Rapid Reaction: Snow Blows In Down East

After a week of cold and dry weather, flakes finally flew across much of eastern North Carolina with the passage of a fast-moving but potent storm system off the coast.

As we discussed in our December climate summary, the recent cold pattern actually made it tougher to see snow because the Arctic high pressure system in place kept any moisture well off to our south and east.

However, a slight relaxing of the polar jet stream finally let such a system come close enough to North Carolina for parts of the state to see snow.

As a low pressure system moved off the coast of Florida yesterday morning, it began a rapid strengthening process. Warming air near the ocean’s surface rose, which allowed clouds and precipitation — fed by the warm, moisture-rich waters of the Gulf Stream — to develop.

Satellite imagery from GOES 16 just before 12 pm on January 4 shows snow on the ground across the Carolinas and Georgia while the “bomb cyclone” moves up the coast. (Image from NOAA NESDIS)

Only 24 hours after the storm started taking shape, it had become an intense Nor’easter, or “bomb cyclone”, off the mid-Atlantic coast.
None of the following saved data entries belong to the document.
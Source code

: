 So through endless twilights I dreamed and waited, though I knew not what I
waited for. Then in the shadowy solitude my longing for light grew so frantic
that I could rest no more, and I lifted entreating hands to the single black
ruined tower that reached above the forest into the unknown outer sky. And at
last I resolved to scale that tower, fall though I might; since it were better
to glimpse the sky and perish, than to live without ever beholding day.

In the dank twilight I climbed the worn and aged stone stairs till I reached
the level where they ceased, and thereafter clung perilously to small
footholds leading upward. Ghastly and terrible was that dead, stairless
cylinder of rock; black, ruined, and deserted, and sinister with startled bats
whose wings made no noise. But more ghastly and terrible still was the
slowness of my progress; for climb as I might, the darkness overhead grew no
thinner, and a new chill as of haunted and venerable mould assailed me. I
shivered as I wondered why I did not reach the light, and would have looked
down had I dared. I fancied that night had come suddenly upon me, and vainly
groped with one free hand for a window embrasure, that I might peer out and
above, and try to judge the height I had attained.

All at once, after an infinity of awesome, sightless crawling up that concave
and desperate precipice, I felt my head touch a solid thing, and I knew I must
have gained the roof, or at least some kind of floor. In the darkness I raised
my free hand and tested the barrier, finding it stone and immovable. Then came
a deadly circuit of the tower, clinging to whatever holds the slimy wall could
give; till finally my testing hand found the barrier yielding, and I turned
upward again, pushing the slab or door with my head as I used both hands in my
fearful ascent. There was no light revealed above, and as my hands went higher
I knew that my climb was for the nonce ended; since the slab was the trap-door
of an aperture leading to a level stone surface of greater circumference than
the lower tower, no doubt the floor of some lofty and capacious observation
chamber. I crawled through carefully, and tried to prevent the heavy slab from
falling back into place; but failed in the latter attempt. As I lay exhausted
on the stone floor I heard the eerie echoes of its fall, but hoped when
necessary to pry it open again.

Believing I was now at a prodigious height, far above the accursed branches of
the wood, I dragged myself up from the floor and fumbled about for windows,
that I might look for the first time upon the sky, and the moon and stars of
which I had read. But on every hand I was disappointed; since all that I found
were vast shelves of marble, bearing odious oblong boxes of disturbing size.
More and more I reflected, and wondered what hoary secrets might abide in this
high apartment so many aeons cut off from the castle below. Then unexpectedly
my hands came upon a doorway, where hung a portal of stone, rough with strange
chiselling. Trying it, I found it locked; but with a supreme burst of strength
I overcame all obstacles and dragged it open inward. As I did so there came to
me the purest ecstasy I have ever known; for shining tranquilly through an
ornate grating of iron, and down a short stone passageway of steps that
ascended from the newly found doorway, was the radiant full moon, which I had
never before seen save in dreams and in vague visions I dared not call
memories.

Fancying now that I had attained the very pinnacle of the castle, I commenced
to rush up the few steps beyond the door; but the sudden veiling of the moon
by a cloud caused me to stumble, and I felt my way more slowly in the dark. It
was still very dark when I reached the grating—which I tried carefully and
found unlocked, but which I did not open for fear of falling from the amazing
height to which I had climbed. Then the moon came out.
Incoming moisture still had to overcome dry air in place near the ground. Dew points across eastern North Carolina were in the single digits on Wednesday morning, but after precipitation fell for a few hours, it began to reach the ground.

Along the immediate coast, precipitation started as rain at Hatteras and freezing rain in Wilmington. Elsewhere, precipitation fell as all snow, and eventually made the transition in those easterly locales.

The greatest totals came in a band from Onslow County through Beaufort and Gates counties. A Jones County observer in Comfort reported 7 inches, and CoCoRaHS observers in Chowan County reported 6.5 inches in Edenton and 6.0 inches near Mill Crossroad with the final snow band still moving through this morning.

Snow accumulations in North Carolina, based on reports compiled by the National Weather Service and CoCoRaHS observers.

Southern Pines and Raeford also received a surprising six inches from the storm, which most forecasts suggested wouldn’t bring much snow that far to the west. However, while snow fell in parts of the Sandhills, the southern Coastal Plain along the I-95 corridor received less than an inch due to the presence of dry air between snow bands.

An all-snow event across the Coastal Plain is relatively rare, but certainly not unheard of. In fact, in one of our close analogs to this winter — the 2000-01 winter — an early December storm brought up to a foot of snow to the same areas that received the highest totals from last night’s storm.

This is also the sort of event that reinforces why we’ve shied away from making seasonal snowfall predictions. One high-producing snow band single-handedly exceeded the annual average snowfall at sites including Edenton, which averages 3.1 inches of snow per year, and Raeford, which averages 2.8 inches per year.

Forecasted low temperatures on Sunday morning, January 7. (Image from the National Digital Forecast Database)

This weekend, a reinforcing shot of cold air is on the way, and parts of the Coastal Plain with snow still on the ground could be looking at some of their coldest temperatures in years.

Sunday morning’s forecasted low in Edenton is 5°F. The last time temperatures dropped that low there was almost 22 years ago on February 5, 1996, and that station has only been that cold seven times since 1872. Rare air, indeed.